Une situation souveraine confortable
En 2024, comme en 2025, le compte courant devrait rester excédentaire en raison du surplus commercial généré par les exportations d’hydrocarbures et leurs prix mondiaux encore élevés. Cependant, cet excédent tend à diminuer avec la baisse tendancielle de la production de pétrole, l’érosion des prix des hydrocarbures, ainsi que la diminution des transferts d’argent des travailleurs expatriés. Cette situation résulte de la décision de la Turquie, en septembre 2022, d'annuler l'exemption de visa pour les citoyens turkmènes. La Turquie (qui est la principale destination des migrants turkmènes), a pris cette mesure à la demande du Turkménistan, soucieux de réduire l’activisme de ses ressortissants à l’étranger en faveur du respect des droits de l’homme dans leur pays d’origine.
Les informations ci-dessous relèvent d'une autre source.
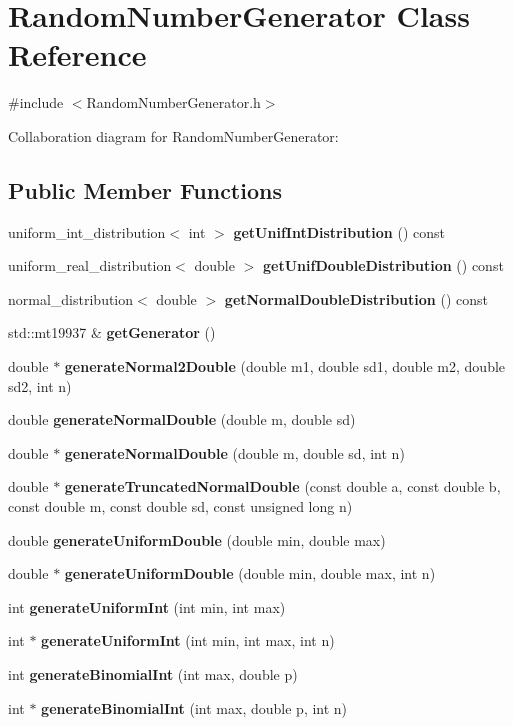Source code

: \section{Random\+Number\+Generator Class Reference}
\label{class_random_number_generator}


{\ttfamily \#include $<$Random\+Number\+Generator.\+h$>$}



Collaboration diagram for Random\+Number\+Generator\+:
\subsection*{Public Member Functions}
\begin{DoxyCompactItemize}
\item 
uniform\+\_\+int\+\_\+distribution$<$ int $>$ \textbf{ get\+Unif\+Int\+Distribution} () const
\item 
uniform\+\_\+real\+\_\+distribution$<$ double $>$ \textbf{ get\+Unif\+Double\+Distribution} () const
\item 
normal\+\_\+distribution$<$ double $>$ \textbf{ get\+Normal\+Double\+Distribution} () const
\item 
std\+::mt19937 \& \textbf{ get\+Generator} ()
\item 
double $\ast$ \textbf{ generate\+Normal2\+Double} (double m1, double sd1, double m2, double sd2, int n)
\item 
double \textbf{ generate\+Normal\+Double} (double m, double sd)
\item 
double $\ast$ \textbf{ generate\+Normal\+Double} (double m, double sd, int n)
\item 
double $\ast$ \textbf{ generate\+Truncated\+Normal\+Double} (const double a, const double b, const double m, const double sd, const unsigned long n)
\item 
double \textbf{ generate\+Uniform\+Double} (double min, double max)
\item 
double $\ast$ \textbf{ generate\+Uniform\+Double} (double min, double max, int n)
\item 
int \textbf{ generate\+Uniform\+Int} (int min, int max)
\item 
int $\ast$ \textbf{ generate\+Uniform\+Int} (int min, int max, int n)
\item 
int \textbf{ generate\+Binomial\+Int} (int max, double p)
\item 
int $\ast$ \textbf{ generate\+Binomial\+Int} (int max, double p, int n)
\end{DoxyCompactItemize}
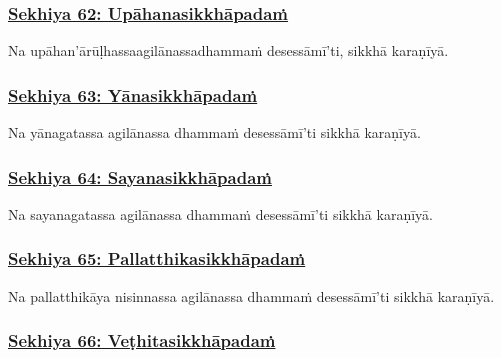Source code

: \subsubsection*{\hyperref[training62]{Sekhiya 62: Upāhanasikkhāpadaṁ}}
\label{sekh62}

Na upāhan'ārūḷhassa\makeatletter\hyperlink{endnote515-appendix}\makeatother \thinspace agilānassa\makeatletter\hyperlink{endnote-appendix}\makeatother \thinspace dhammaṁ desessāmī'ti, sikkhā karaṇīyā.



\subsubsection*{\hyperref[training63]{Sekhiya 63: Yānasikkhāpadaṁ}}
\label{sekh63}

Na yānagatassa agilānassa dhammaṁ desessāmī'ti sikkhā karaṇīyā.



\subsubsection*{\hyperref[training64]{Sekhiya 64: Sayanasikkhāpadaṁ}}
\label{sekh64}

Na sayanagatassa agilānassa dhammaṁ desessāmī'ti sikkhā karaṇīyā.



\subsubsection*{\hyperref[training65]{Sekhiya 65: Pallatthikasikkhāpadaṁ}}
\label{sekh65}

Na pallatthikāya nisinnassa agilānassa dhammaṁ desessāmī'ti sikkhā karaṇīyā.



\subsubsection*{\hyperref[training66]{Sekhiya 66: Veṭhitasikkhāpadaṁ}}
\label{sekh66}

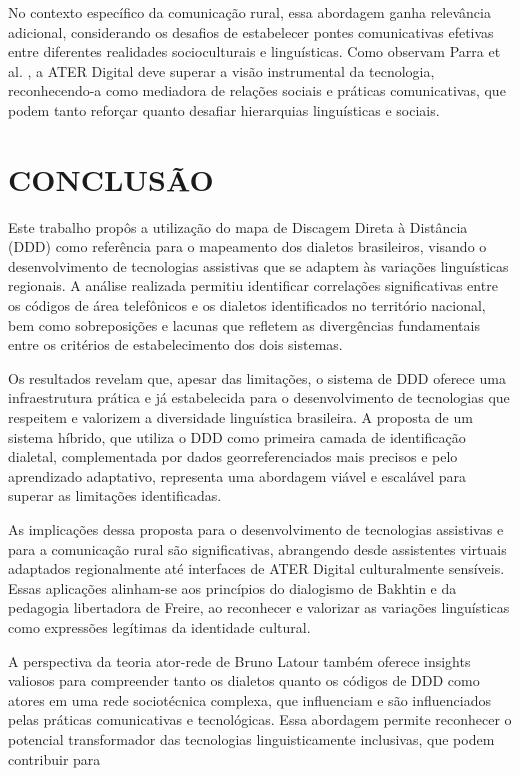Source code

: No contexto específico da comunicação rural, essa abordagem ganha relevância adicional, considerando os desafios de estabelecer pontes comunicativas efetivas entre diferentes realidades socioculturais e linguísticas. Como observam Parra et al. \cite{parra2022ater}, a ATER Digital deve superar a visão instrumental da tecnologia, reconhecendo-a como mediadora de relações sociais e práticas comunicativas, que podem tanto reforçar quanto desafiar hierarquias linguísticas e sociais.













\chapter{CONCLUSÃO}
Este trabalho propôs a utilização do mapa de Discagem Direta à Distância (DDD) como referência para o mapeamento dos dialetos brasileiros, visando o desenvolvimento de tecnologias assistivas que se adaptem às variações linguísticas regionais. A análise realizada permitiu identificar correlações significativas entre os códigos de área telefônicos e os dialetos identificados no território nacional, bem como sobreposições e lacunas que refletem as divergências fundamentais entre os critérios de estabelecimento dos dois sistemas.

Os resultados revelam que, apesar das limitações, o sistema de DDD oferece uma infraestrutura prática e já estabelecida para o desenvolvimento de tecnologias que respeitem e valorizem a diversidade linguística brasileira. A proposta de um sistema híbrido, que utiliza o DDD como primeira camada de identificação dialetal, complementada por dados georreferenciados mais precisos e pelo aprendizado adaptativo, representa uma abordagem viável e escalável para superar as limitações identificadas.

As implicações dessa proposta para o desenvolvimento de tecnologias assistivas e para a comunicação rural são significativas, abrangendo desde assistentes virtuais adaptados regionalmente até interfaces de ATER Digital culturalmente sensíveis. Essas aplicações alinham-se aos princípios do dialogismo de Bakhtin e da pedagogia libertadora de Freire, ao reconhecer e valorizar as variações linguísticas como expressões legítimas da identidade cultural.

A perspectiva da teoria ator-rede de Bruno Latour também oferece insights valiosos para compreender tanto os dialetos quanto os códigos de DDD como atores em uma rede sociotécnica complexa, que influenciam e são influenciados pelas práticas comunicativas e tecnológicas. Essa abordagem permite reconhecer o potencial transformador das tecnologias linguisticamente inclusivas, que podem contribuir para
Nonobstant cette réduction de l’excédent courant, le fonds souverain continuera de se remplir, alors qu’il atteint déjà l’équivalent de 55 mois d’engagements extérieurs, soit 55% du PIB.
Alimentés par les recettes provenant des exportations de gaz, les comptes publics affichent un léger surplus. Malgré la baisse attendue des prix mondiaux des hydrocarbures et l’augmentation des dépenses d’investissement, particulièrement celles liées au développement de la ville « intelligente » d’Arkadak, il devrait persister en 2025. Les recettes hors hydrocarbures augmentent, tandis que les autorités montrent une certaine prudence dans la dépense, qui n’exclut pas des dépenses somptuaires, telles que des monuments commémoratifs. Par exemple, en mai 2024, une nouvelle statue de bronze de 80 mètres (la plus grande du monde) représentant un poète majeur du pays, a été érigée à Achgabat. Le quasi-équilibre budgétaire doit beaucoup aux transferts en provenance du Fonds de stabilisation (11% du PIB), lui-même alimenté par les bénéfices des nombreuses entreprises publiques, notamment dans le secteur de l’énergie. La dette publique, entièrement libellée en devises étrangères, restera à niveau faible.
Les agents économiques turkmènes ont un accès limité aux devises étrangères en raison des restrictions gouvernementales sur leur vente, leur conservation et leur transfert. Ces restrictions ont conduit à l'émergence d'un marché de change parallèle, où le taux diffère considérablement (plus de 5 fois) du taux officiel. Depuis mai 2020, toutes les devises étrangères entrant dans le pays doivent être échangées au taux officiel et transférées au Fonds souverain qui représente près de 55 mois de paiements extérieurs courants Cela permet d’assurer l’ancrage du cours officiel au dollar, mais sans garantir un accès suffisant à ce dernier à ce cours.
Un régime autocratique souhaitant diversifier ses partenaires économiques, mais toujours dépendant de la Chine
Le principal partenaire commercial du Turkménistan est, de loin, la Chine (71% des exportations). Le Turkménistan fournit du gaz à la Chine via le réseau de gazoducs Central Asia-China Gas, de 1 833 kilomètres, qui comprend trois branches, A, B, et C. Une quatrième, la D, est en construction.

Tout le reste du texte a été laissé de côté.